As of 2024, the Spectre line has been phased out in favor of the AI-powered OmniBook series (a consumer-oriented revival of an old brand of the same name that was originally defunct after merging with Compaq in 2002) due to a corporate brand streamlining that happened that year. All remaining Spectre models were sold up until July 2025, when they were replaced by the OmniBook Ultra series.

== Models ==

=== Envy Spectre / Spectre XT ===
The Spectre first appeared as a model under the Envy series: Envy 14 Spectre. This ultrabook (i.e. Intel's designation of thin high-end laptops) received a large amount of attention when revealed at CES 2012, and it won CNET's Best of CES award in its category. Retailing for US$1399, it weighs four pounds and includes a radiance display, a gorilla glass screen and palm rest, a buttonless multitouch touchpad, an NFC chip and solid-state drive.

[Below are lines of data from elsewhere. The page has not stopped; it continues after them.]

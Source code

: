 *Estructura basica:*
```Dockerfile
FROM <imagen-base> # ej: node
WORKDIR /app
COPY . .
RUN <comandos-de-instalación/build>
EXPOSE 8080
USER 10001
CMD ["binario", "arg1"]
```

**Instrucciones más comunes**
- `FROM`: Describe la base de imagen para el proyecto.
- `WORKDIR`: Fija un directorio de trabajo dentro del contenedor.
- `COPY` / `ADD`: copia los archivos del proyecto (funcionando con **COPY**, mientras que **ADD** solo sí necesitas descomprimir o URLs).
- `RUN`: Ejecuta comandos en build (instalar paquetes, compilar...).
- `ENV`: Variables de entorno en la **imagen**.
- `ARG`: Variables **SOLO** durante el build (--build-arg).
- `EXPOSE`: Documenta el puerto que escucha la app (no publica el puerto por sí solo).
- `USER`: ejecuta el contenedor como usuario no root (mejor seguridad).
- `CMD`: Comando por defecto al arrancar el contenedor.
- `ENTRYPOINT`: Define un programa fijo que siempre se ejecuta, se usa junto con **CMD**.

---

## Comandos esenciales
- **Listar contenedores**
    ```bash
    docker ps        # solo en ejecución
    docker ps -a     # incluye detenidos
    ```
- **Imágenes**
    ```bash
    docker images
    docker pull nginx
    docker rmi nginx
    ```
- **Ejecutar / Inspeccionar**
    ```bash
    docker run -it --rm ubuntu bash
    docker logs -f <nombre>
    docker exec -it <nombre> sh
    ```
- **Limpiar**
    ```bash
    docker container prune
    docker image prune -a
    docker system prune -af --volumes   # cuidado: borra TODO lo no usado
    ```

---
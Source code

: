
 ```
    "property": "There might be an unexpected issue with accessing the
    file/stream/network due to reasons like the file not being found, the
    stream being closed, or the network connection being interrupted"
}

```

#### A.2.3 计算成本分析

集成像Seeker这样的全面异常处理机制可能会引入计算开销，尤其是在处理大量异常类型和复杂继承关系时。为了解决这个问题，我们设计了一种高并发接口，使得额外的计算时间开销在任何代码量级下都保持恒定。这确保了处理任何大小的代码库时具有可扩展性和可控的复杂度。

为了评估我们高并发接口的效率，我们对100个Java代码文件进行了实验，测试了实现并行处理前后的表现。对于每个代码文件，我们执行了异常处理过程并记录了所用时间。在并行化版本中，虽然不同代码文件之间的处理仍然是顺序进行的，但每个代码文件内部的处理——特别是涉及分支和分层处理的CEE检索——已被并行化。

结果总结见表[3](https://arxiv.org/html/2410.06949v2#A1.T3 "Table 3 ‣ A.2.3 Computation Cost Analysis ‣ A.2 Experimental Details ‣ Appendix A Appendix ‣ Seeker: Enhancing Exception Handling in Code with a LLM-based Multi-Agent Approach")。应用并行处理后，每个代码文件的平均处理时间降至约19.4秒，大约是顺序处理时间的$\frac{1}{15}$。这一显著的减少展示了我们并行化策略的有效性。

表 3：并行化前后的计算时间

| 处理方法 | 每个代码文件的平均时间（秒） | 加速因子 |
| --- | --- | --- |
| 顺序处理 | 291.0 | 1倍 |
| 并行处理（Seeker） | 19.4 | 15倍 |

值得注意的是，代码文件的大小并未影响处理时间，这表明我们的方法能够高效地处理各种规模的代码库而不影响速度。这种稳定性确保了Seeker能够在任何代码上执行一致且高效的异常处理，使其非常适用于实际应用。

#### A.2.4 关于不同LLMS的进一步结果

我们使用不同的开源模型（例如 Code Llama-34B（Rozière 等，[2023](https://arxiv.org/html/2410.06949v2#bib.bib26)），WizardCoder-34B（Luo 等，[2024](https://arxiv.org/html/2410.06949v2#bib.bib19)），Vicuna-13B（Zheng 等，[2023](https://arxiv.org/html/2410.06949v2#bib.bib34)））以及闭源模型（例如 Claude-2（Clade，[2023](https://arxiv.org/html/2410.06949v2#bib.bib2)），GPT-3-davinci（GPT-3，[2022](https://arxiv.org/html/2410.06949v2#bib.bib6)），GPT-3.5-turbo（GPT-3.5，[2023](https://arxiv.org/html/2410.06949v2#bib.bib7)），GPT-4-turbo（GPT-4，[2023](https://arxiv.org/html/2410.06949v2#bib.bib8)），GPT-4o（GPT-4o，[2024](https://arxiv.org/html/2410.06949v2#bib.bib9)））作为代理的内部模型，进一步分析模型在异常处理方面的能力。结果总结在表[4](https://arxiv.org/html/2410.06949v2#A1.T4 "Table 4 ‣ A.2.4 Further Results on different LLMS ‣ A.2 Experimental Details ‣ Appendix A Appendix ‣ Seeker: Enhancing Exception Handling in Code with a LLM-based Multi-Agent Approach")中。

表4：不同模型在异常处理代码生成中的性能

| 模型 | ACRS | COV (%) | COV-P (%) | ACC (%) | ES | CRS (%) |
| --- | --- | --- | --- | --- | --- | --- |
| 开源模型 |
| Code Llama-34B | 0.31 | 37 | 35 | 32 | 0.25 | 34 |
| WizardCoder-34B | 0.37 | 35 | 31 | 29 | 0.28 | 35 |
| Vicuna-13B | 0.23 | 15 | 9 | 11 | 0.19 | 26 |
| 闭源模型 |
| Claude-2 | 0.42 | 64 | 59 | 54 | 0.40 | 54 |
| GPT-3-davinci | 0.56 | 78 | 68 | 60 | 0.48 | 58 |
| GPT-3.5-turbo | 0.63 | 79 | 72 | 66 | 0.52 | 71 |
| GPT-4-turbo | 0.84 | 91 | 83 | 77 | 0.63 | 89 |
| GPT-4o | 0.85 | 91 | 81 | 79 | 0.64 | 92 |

Envy Spectre XT is a 13-inch ultrabook that retailed for US$999 in 2012. A variant called Envy Spectre XT Pro was also released, which is the same but includes a TPM module and ships with Windows 7 Professional. It retailed for $100 extra.

The Spectre XT TouchSmart (see also: HP TouchSmart) has the same design as the Envy Spectre XT, but with a larger footprint and the addition of a touch operated display. Announced in September 2012, it shipped with Windows 8.

=== Spectre One ===
In September 2012, HP announced Spectre One, an all in one desktop computer shipping with Windows 8. It has a 23.6-inch display, measures 11.5 mm thick, and covered by edge to edge glass.

=== Spectre 13 / x2 ===
The HP Spectre 13 ultrabook (model no. series 13-3000) introduced in 2013 has a fourth generation Intel Core (Haswell) processor, Intel HD 4400 graphics, and a full HD IPS display with optional 2560×1440 Sharp IGZO display upgrade.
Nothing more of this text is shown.